Seed investments take a long time to mature, so it’s not surprising to see the majority of viable portfolio companies still in follow-on fundraising mode.
To date, the Rothenberg portfolio has a number of companies that have gone on to raise much larger follow-on rounds, presumably at marked-up valuations. We assembled 30 of them here.
The portfolio includes some unicorns. Mike Rothenberg said there are three companies in the portfolio that have surpassed the $1 billion valuation mark, but did not name them. It seems clear looking at the firm’s list of investments that one unicorn is RobinHood, the zero-commission platform for buying stocks, which raised its last round at a $1.3 billion valuation. The firm is a non-lead investor and one of at least 28 known backers.
The biggest exits and biggest flops are probably yet to come.
It’s unclear whether SpaceX counts as one of the unicorns. Rothenberg invested in a 2012 Series D, but SpaceX already had a multi-billion dollar valuation at the time, (although its value has since multiplied). We couldn’t identify an additional potential unicorn, so probably we either missed it or it’s a company whose billion-plus private valuation hasn’t been publicly disclosed.
There were also a number of companies that raised early-stage funding from Rothenberg that have secured significantly larger follow-on rounds in the past couple of years. Some of the bigger ones are Patreon, an online platform for sponsoring artists; 8i, a VR software developer; Andela, a tool for finding African tech talent; and Rinse, a garment care service.
Most seed-stage startup efforts don’t end in success, so we’d expect that any firm operating this stage for a few years would have some flops.
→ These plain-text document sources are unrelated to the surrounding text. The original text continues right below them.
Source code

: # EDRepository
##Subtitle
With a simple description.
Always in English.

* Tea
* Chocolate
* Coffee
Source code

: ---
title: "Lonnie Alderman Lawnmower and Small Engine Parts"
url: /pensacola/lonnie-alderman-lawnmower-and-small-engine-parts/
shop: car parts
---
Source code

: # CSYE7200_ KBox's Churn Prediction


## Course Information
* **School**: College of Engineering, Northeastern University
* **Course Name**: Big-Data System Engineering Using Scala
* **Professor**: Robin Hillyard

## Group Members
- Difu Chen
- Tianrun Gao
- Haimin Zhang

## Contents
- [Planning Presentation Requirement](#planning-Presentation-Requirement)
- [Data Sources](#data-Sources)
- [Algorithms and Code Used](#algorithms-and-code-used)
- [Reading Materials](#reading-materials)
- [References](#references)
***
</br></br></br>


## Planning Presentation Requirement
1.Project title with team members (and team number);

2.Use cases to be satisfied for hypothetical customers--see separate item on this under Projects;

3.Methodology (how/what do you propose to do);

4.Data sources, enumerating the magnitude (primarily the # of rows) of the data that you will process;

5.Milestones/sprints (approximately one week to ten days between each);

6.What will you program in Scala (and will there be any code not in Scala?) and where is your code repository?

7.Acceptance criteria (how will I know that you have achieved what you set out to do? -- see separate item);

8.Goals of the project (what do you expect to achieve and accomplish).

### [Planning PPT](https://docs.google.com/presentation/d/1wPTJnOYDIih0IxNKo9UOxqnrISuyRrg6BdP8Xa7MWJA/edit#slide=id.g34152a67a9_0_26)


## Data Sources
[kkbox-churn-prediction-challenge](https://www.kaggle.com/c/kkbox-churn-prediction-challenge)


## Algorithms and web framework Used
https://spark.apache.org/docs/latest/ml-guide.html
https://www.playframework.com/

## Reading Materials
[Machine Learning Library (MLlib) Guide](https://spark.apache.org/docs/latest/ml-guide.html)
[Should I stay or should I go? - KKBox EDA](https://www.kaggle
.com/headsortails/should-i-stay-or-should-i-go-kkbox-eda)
Rothenberg is no exception. Crunchbase turned up a few portfolio investments that raised small sums a few years ago and have since closed, like Butter, an app for making new friends; Buttercoin, a Bitcoin startup; and Bloodhound, an app for managing leads at trade shows. There are certainly more, though putting together a full list is challenging, as many startups prefer to quietly fade away rather than officially announce their closure. Also, seed investors commonly don’t disclose all their micro-investments, particularly for stealth startups.
The firm’s most high-profile potentially troubled asset is River Studios, a virtual reality production house Rothenberg launched in 2015. The investment came under fire last year, with Wired and other publications reporting that River hadn’t been properly green-lit by investors, lost money and was behind on rent.
The current status of River Studios is unclear. Its blog hasn’t been updated since mid-2016, and there are no open positions listed on its site.
Overall, the takeaway seems to be that Rothenberg Ventures’ downturn hasn’t extended to its portfolio companies in a meaningful way.
The firm’s performance seems similar to those of other funds of a similar vintage and approach. That is, it’s largely what we would expect from a well-connected Silicon Valley angel or VC participating in large investor syndicates for hot seed and early-stage startups in hot sectors. Rothenberg was somewhat of an outlier in its heavy focus on virtual reality, a sector that continues to attract reasonable funding but has yet to produce fat exits. VR hasn’t produced any big outcomes for Rothenberg, either — yet.
Given the long-time horizons that seed-stage startups require to mature, however, it’s still early innings for the bulk of the portfolio. The biggest exits and biggest flops are probably yet to come.